Carlo Ancelotti zachwycony Realem: Trudno było sobie wyobrazić zwycięstwo w takim stylu

- Mogę tylko gratulować zawodnikiem. Wszystko wyszło perfekcyjnie - przyznaje trener Realu Madryt po zdeklasowaniu Bayernu Monachium w półfinale Ligi Mistrzów.

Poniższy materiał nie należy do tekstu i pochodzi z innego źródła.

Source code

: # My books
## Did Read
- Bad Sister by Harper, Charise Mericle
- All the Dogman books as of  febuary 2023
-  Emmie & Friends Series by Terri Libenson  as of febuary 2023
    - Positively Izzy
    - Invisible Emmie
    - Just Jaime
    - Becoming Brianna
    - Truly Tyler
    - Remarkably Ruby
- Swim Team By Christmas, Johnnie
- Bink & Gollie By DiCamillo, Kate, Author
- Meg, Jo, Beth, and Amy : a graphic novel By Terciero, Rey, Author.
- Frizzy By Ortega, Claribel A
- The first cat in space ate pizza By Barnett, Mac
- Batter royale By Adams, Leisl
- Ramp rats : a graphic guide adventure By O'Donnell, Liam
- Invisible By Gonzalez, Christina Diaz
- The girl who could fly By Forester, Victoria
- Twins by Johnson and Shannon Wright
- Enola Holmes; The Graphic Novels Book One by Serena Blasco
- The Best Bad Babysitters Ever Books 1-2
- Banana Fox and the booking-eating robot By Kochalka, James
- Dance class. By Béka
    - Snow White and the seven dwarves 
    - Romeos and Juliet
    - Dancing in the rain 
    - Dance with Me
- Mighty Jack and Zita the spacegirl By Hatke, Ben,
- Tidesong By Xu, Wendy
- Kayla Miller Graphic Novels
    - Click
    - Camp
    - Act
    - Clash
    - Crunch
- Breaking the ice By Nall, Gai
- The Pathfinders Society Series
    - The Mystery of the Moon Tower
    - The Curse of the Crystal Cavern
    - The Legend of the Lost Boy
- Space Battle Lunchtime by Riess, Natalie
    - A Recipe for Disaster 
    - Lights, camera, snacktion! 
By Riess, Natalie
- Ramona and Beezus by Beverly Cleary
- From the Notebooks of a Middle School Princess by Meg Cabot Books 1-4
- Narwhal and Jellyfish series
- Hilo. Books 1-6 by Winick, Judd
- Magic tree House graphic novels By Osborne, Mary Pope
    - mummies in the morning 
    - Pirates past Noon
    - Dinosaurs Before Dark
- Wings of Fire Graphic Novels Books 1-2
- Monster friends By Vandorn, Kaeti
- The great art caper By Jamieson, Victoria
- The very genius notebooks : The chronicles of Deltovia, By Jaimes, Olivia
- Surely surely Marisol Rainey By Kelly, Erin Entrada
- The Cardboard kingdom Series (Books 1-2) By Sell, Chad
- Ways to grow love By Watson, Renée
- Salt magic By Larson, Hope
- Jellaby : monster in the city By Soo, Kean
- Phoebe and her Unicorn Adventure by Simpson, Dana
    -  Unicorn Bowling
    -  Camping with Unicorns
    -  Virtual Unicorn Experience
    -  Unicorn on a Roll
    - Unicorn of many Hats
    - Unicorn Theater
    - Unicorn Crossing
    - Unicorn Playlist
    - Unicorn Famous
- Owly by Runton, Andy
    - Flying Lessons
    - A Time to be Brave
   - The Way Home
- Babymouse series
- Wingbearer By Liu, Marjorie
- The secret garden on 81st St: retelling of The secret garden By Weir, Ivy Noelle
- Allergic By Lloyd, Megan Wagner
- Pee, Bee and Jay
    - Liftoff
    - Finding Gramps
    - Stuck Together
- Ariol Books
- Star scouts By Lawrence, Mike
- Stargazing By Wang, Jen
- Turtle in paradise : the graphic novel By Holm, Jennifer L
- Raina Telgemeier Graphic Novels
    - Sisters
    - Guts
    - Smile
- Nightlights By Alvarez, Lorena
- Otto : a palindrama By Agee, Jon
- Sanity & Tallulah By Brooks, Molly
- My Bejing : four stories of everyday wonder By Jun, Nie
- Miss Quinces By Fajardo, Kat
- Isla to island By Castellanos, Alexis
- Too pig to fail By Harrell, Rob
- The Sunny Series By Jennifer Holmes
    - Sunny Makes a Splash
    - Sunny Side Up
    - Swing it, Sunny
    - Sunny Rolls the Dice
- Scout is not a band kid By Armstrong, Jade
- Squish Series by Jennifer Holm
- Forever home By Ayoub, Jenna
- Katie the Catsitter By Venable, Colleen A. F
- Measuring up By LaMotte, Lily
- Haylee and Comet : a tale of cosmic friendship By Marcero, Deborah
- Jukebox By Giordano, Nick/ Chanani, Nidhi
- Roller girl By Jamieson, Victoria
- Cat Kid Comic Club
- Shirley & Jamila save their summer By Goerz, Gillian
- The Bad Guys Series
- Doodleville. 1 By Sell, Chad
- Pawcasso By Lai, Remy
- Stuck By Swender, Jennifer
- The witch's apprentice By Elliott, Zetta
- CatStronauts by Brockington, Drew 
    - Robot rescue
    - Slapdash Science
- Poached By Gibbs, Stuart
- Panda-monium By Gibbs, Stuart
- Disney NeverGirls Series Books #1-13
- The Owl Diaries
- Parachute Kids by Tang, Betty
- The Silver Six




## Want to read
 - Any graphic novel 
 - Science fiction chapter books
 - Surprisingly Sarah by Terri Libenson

Carlo Ancelotti, przed pierwszym gwizdkiem rewanżu na Allianz Arena, brał pod uwagę wywalczenie awansu do finału Ligi Mistrzów po bezbramkowym remisie. Przyznawał jednak, że gra na utrzymanie zaliczki z Santiago Bernabeu może okazać się ryzykowna dla Realu Madryt i dlatego zapowiadał, iż jego zespół nie będzie ograniczał się do defensywy. Końcowy wynik - 4:0 dla Królewskich - przeszedł najśmielsze oczekiwania Włocha.

- Dużo i długo myślałem o tym, jak wygrać to spotkanie, ale trudno było sobie wyobrazić tak efektowne zwycięstwo w równie wspaniałym stylu. Mój zespół nie przestaje mnie zaskakiwać i jestem niezwykle szczęśliwy - przyznał. - Występ podopiecznych był fenomenalny, jednak bardzo trudno byłoby mi powiedzieć, że najlepszy w mojej trenerskiej karierze. Wygrywałem już w Monachium i dlatego nie brakowało mi pewności siebie. Na Allianz Arena mam dobrą serię, ale teraz najważniejsze są gratulacje dla piłkarzy, którzy po 12 latach przerwy wprowadzili Real do finału - przekonywał.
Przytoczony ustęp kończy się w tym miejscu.